Work order:
Could you set down exactly the lines of the data below, starting at the one that holds "- [Router](https://reactrouter.com/en/main) - Enables" and ending at the one that holds "## Contributors", both included, and only those?

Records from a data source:
----

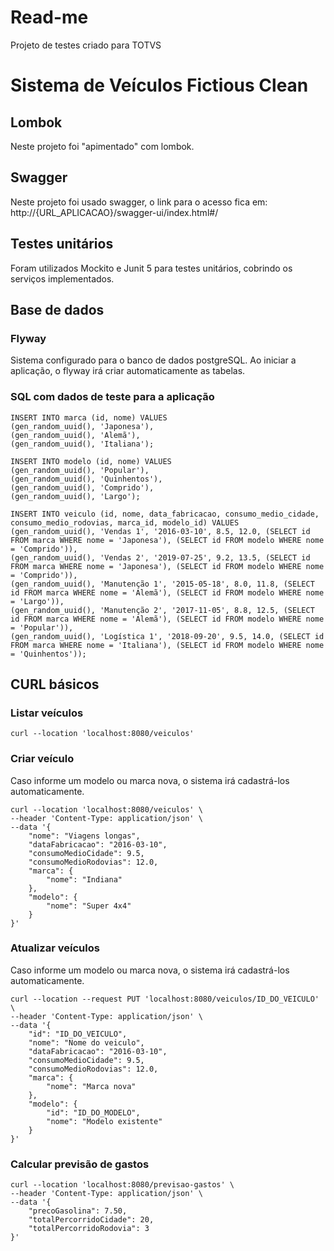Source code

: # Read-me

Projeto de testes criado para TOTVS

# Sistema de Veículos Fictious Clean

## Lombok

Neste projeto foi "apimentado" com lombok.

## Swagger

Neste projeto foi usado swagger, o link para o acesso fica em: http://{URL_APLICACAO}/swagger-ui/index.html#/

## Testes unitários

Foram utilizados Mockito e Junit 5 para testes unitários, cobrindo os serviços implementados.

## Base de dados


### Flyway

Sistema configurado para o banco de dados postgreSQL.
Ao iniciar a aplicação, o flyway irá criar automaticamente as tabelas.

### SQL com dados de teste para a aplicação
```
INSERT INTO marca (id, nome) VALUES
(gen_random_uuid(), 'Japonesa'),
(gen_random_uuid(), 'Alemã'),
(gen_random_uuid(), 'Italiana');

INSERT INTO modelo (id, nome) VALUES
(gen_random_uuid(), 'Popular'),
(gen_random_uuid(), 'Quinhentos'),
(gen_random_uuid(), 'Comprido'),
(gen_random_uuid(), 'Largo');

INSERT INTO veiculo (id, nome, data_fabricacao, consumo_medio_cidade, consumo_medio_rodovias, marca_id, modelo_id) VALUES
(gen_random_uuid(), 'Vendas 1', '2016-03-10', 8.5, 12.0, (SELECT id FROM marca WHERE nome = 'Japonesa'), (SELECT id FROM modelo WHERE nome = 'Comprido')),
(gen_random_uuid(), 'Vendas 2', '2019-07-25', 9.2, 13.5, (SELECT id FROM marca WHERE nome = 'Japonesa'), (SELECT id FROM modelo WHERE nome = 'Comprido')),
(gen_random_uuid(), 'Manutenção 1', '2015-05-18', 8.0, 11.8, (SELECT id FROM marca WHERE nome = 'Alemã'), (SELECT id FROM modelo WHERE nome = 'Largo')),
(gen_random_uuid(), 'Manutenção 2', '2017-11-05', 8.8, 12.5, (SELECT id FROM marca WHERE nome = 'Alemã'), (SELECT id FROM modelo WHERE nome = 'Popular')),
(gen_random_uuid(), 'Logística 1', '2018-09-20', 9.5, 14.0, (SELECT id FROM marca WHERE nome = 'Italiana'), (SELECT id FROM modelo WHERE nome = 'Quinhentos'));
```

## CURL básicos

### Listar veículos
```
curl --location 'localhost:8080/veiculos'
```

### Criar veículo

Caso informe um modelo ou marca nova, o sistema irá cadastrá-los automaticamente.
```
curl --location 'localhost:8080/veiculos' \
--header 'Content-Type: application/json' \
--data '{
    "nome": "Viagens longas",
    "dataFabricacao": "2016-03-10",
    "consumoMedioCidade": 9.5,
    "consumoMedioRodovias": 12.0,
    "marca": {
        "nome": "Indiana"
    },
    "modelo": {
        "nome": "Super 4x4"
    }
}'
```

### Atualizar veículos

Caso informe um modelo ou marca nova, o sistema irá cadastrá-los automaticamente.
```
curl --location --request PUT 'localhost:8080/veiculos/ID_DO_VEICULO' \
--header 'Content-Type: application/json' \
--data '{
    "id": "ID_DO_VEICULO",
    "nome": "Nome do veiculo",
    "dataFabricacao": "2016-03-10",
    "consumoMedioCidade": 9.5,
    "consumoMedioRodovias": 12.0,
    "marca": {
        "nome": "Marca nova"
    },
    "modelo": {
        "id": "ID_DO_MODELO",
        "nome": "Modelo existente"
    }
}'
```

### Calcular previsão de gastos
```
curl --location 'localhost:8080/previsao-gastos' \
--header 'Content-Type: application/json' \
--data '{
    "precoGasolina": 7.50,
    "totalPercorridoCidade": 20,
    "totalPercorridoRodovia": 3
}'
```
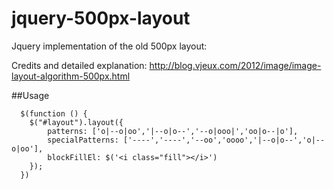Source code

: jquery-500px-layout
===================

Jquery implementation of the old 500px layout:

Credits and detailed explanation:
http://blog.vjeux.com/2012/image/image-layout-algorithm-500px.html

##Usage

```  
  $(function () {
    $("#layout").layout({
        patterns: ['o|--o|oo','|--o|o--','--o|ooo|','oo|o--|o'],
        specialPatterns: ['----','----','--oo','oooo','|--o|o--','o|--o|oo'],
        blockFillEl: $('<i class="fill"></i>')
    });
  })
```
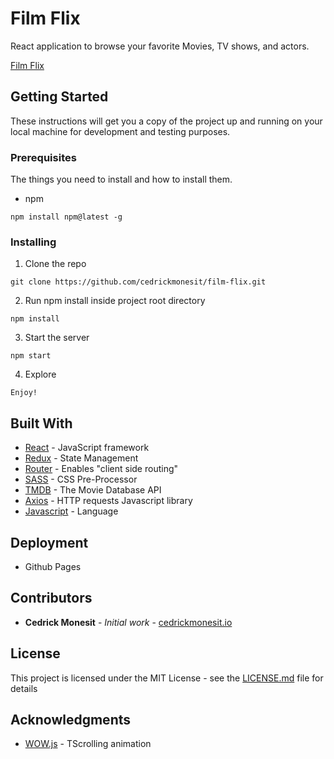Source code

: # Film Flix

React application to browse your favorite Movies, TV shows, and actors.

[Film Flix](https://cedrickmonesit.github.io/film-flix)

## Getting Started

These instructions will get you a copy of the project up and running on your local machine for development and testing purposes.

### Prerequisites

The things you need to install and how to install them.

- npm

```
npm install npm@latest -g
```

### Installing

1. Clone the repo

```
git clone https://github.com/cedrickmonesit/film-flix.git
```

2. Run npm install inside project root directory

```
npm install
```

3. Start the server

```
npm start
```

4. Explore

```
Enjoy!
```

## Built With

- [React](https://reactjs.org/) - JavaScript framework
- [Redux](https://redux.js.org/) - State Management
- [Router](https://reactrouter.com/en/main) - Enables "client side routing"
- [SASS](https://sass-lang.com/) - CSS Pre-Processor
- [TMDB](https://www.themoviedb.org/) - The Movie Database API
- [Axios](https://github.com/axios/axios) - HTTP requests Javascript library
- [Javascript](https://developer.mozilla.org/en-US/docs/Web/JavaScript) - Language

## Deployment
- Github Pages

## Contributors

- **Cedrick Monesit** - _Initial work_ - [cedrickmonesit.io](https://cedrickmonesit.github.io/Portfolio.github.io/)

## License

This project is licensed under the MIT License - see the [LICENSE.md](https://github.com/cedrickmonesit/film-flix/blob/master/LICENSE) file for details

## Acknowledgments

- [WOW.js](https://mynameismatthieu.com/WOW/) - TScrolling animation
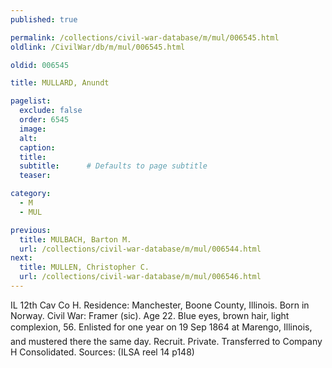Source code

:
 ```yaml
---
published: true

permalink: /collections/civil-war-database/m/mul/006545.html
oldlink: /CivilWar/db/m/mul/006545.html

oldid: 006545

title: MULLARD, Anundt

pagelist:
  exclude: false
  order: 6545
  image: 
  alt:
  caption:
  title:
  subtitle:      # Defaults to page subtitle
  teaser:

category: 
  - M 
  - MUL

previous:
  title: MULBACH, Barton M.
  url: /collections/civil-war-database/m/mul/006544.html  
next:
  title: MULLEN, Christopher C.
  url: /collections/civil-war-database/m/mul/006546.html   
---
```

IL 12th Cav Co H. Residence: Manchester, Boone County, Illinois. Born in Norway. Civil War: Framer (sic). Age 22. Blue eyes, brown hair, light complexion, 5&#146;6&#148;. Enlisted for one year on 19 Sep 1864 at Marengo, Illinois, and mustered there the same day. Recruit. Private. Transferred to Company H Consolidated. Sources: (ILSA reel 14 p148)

----

Answer box:
- [Router](https://reactrouter.com/en/main) - Enables "client side routing"
- [SASS](https://sass-lang.com/) - CSS Pre-Processor
- [TMDB](https://www.themoviedb.org/) - The Movie Database API
- [Axios](https://github.com/axios/axios) - HTTP requests Javascript library
- [Javascript](https://developer.mozilla.org/en-US/docs/Web/JavaScript) - Language

## Deployment
- Github Pages

## Contributors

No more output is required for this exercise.